Despite these misgivings, I suppose even the very recent change in my diet (drinking either green tea, fresh pressed juices, or coconut water) and raw fruits and salads made a difference in how I felt when I woke up today. The initial two days were awful — I was fatigued, lethargic, and moody. But today my mind and body felt crystal clear, bright, and full of energy. (It helps to take an extra day off work, though!)

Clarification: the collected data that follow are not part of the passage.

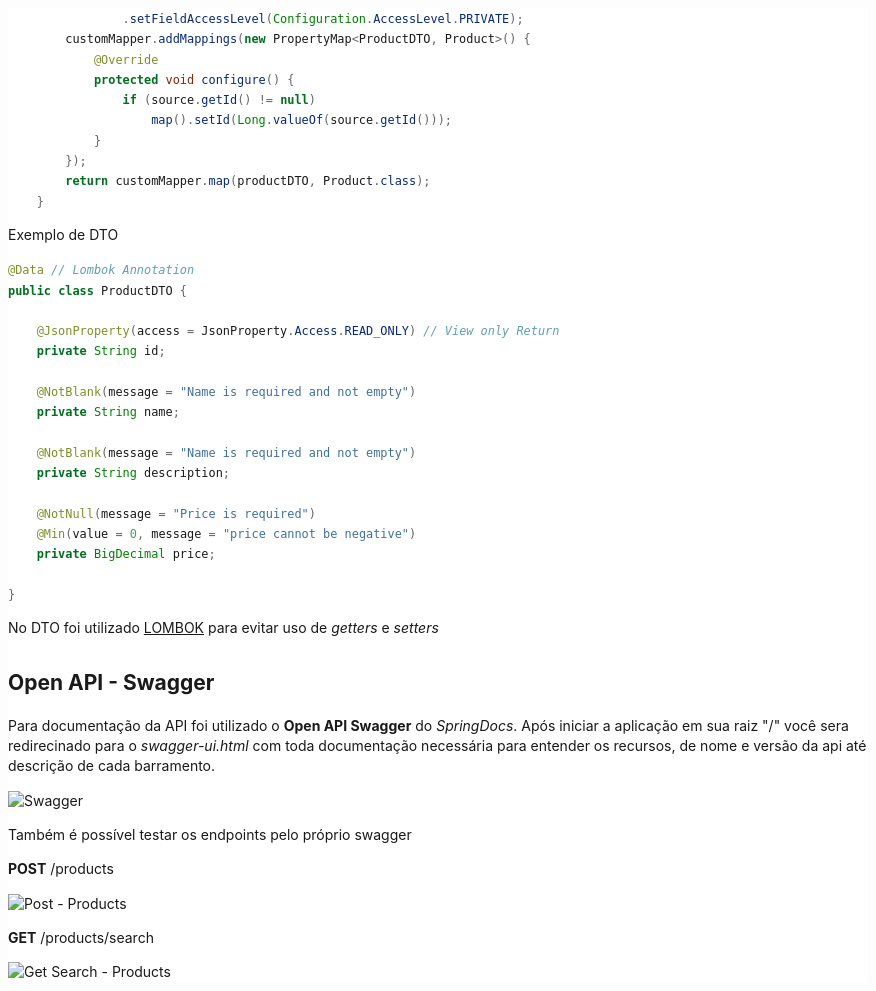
 ``` java
                .setFieldAccessLevel(Configuration.AccessLevel.PRIVATE);
        customMapper.addMappings(new PropertyMap<ProductDTO, Product>() {
            @Override
            protected void configure() {
                if (source.getId() != null)
                    map().setId(Long.valueOf(source.getId()));
            }
        });
        return customMapper.map(productDTO, Product.class);
    }
``` 
Exemplo de DTO

``` java
@Data // Lombok Annotation
public class ProductDTO {

    @JsonProperty(access = JsonProperty.Access.READ_ONLY) // View only Return
    private String id;

    @NotBlank(message = "Name is required and not empty")
    private String name;

    @NotBlank(message = "Name is required and not empty")
    private String description;

    @NotNull(message = "Price is required")
    @Min(value = 0, message = "price cannot be negative")
    private BigDecimal price;

}

```
No DTO foi utilizado [LOMBOK](https://projectlombok.org/) para evitar uso de *getters* e *setters*

## Open API - Swagger

Para documentação da API foi utilizado o **Open API Swagger** do *SpringDocs*. Após iniciar a aplicação
em sua raiz "/" você sera redirecinado para o *swagger-ui.html*  com toda documentação necessária para entender os recursos, de nome e versão da api até descrição de cada barramento.

![Swagger](https://lh3.googleusercontent.com/T2OdjTmerBX0MY7liIJbGuIJMjsybbQPcHsLdnubp-r1YnLWYTUgg6CElM7yHailmdTw2Gxn06azkIB9WzQNUV5AxLEUb2zf2-bodSojumkmBrNGpEqjoEpC3eof_A74ADrQYuU8m2MCTeytmf_-WhDw8PT8bpbJkt8QzOdgGYxRRm5uM6mVZsXphO4vRnMtKLUFRc2KsiR9ShqR-25R9dH2wNJrdKfnHMuc-HnFfoF8-3V9IPS5PiBM64eovQyiG7IZ5SCObr2PQRcXMvUfobu2jNW_QutTqWyj0xWtjh-ksUKMJrO3V-SlQBKMSv1N4PozuDl8wOJ3nJnY2JwjE-azPJOLqVWqL7QbHSPp7hBvp0dyIh3H0UqqosaMow4BlYiqTCl3fjfTdEy_bNzVAUvRJSRSLx9zt3YUj70aFYfnA8N2rbUJw9ghe8NgXMUQeQxdIkR5eVKhrOyKDcTzz67uXlnUAoF_3WFuq9VeFuYjcyWP1ZpQfNOPjptf3KL3i7Z3kZ9nQLS9xEVn5VNpInkc0-dFSFuZjfu5l1bBmAGiapBO_xaAfDyWO-fvODsRPQcK5DnX0ap6u3uv_VdOmzZbfYw4Lks9acA1v-UbswcjkIuceeuA_cp4gKD0zI6BR5g0erO_5KTzGCVndNzRfUjJXzP5G0Gy153FKL5tZc4vGPQlm5fqTK4DsnCp1AF0CpdFWXacnETqfHQw6b64vyA=w1464-h766-no?authuser=0)

Também é possível  testar os endpoints pelo próprio swagger

**POST** /products

![Post - Products](https://lh3.googleusercontent.com/zDupPH1Dm5uEhCgPNfXnpSpdEAeUPUv2L5rGvNVvL6LbyZ6o5z1CTyhS4k5R_lFPs2jmd-hvHM3VFHq2mBdveir_T8_J1uMoV6zW0pqE3KjdcILSqQbCB7-68-pSDGX5pOd_Z2A3c63wBgEVvPuTNivE4GlkLPk86Ae5B-o0AtD4hZstWp9OBbXBuupQMahYY8vSu7cBFyZYxATu9NjdMb27pXwoUJIAU85-n4XsW38GAAJ7CygZvFC1bIKnHSoMxmeZOUaGq1ycd44cSlLwy2BukbVA5Z5v2ptM9xIDUfNMNDrEv_j-38xvQ9iMiqyu6in8_Q6QazH_P3UzXV5tK_dWP_a52BTMIctNFILIvEQingpIbsZjlV54PpXhTsGRqBHzHGG11kzAtfc8e77Q6_VZ2jaY3aG9uGwiFOOibUCuX2GfblDHqQHfg6rCHpKNIMNLUwxdguPQjm0bLTXLWBoFm6a1NuXD680Mqn1MOw-2uj9OayejClmwGFfRz1_dsGqf0WvX_PIb8TNBVMV9mUAVVnviHrMiL_ZmXMBDVpW3WWO-jmPgWYA0IHCNGzpVqsIHv1MjiX5rIwGSlJSZe0-ElAMXx8IsWpRFT-awErGPwobStLYEBs1pO1unI8zBtgqOPDDygLYefTSC9XzMU06mSnHwz4Pwgws-ho09V_z4maC1UXuCyWtafUBbZJdhK2VEIqKii2FXpj6-MGTn0ZU=w1020-h872-no?authuser=0)

**GET** /products/search

![Get Search - Products](https://lh3.googleusercontent.com/8gN3LewcQA4pRMmwK8omPf_880u1YvC7QKk8VWmKAqWDaD_sgoRK6qPKKI0aX-nzh_P8FFWia6X0pD8l50mghanBfeN51hpu6FTOjFg41puSQwtm1k7rgIJQWVnLetzZUL1lhC3tgzbrLYW0DTTp5H8l8_ULNcotyGHM1TNm7xWSz0qLL0KSB6QLA7WArfRWY0yLwclXTvFqzZ5kFH1d9_r1Yi-eZr7_w4xiyLBWqYs0Lwd3aDMUh9sIiIBfV_sWB-spGJBwi-Wp_0sweLon6YFftbp8YVS8KjCqoNYo41pnexdQaLDpwXvxsZx1t_M28uX7svee4uKbY-dSIT2wpBLWY-oY_NYt1n1hN0A4gjalCZLFx1sHiI8hdVY738UEYu8YBSUMS7erhi-cmhGhbU94Q-sTWW1ZuwtdpqP-wBjegTLuTsSaEBMN0RpSfa_stfAXoYXoePFSjxx4IQccitc5RzQDUoWgBkRleO9IPHF13sA8Qy4AbslmWKfWE0YyzgkVdN-fu9yEL-OMdYYr4ft_Ntf1MyDCwAWr3Oq8Xn8uP-wjdtELW4dmkA4EXGIaHBJXsYNpHzLKEVUJ00PpBrEQ0N8ONk3PSFn-Q2hV7Qp5vtwba3pvNiyRpbbWKon9aflbsIUO83h3kOXJv7Rs6477bIv--KIp96sTCeiaAItwtHJ-glfd1yenis5jX8_8uYB8Dycp6aYNN5Gl4eCywjQ=w817-h864-no?authuser=0)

In practice, things flowed with an unnaturally good rhythm. I was distracted by people coming in and out of the shala at first, but that faded when I put extra focus on the sound of the breath and the drishtis. There was a sense of contentment. I felt happy in my poses, even the difficult ones. And I haven’t wondered very much about getting the next posture anymore, especially now. I’d rather be healthy above anything else. Advancing to the next pose or Series won’t matter too much if one had cancer.
Still, it was a sweet surprise when Andrew came by when I finished Mukta Hasta Sirsasana C. “Baddha Hasta Sirsasana,” Andrew said, and began to demonstrate the first bound-hands headstand. A, B, and C were not so bad; D felt rather scary, trying to maintain balance on the elbow points and the head without toppling over. When I finished, Andrew gave a nod and smile, and said, “You’ve finished the Second Series, and on Rama’s birthday, a very auspicious day.”
I sat with David a little later, and he explained that Nadi Shodhana is not just nerve cleansing. “It’s channel cleansing,” he said. “Guruji used to say that there are three channels, not just the nerves…there are small channels, medium channels, and large channels, like your digestive system.” It seemed like synchronicity (as Jung would like to say) after David mentioned this; after all, I really had been cleaning out the large channels in my body in the past couple of days, along with the practice of cleansing the nerve channels, and everything else. I am hoping that to conclude the Second Series on Rama’s birthday would indeed bring some good luck. There was a bittersweet feeling: there was a sense of “I did it!” and there was also the sense of impermanence, the faint worry of my health. More than anything, I just want to be healthy. And I suppose that begins by the simplest thing — what I put into my body.
UPDATE (4/15/14): I went to see my GI doc for a follow up appointment today, after a week of anxiety. Well. good news. Biopsy was negative, and everything was normal. Still, it was a good wake up call to think more about what to feed oneself, especially as one gets older. Diet has been said to be the last frontier in yoga practice (by David Garrigues, I believe) but for me it has become the focal point now.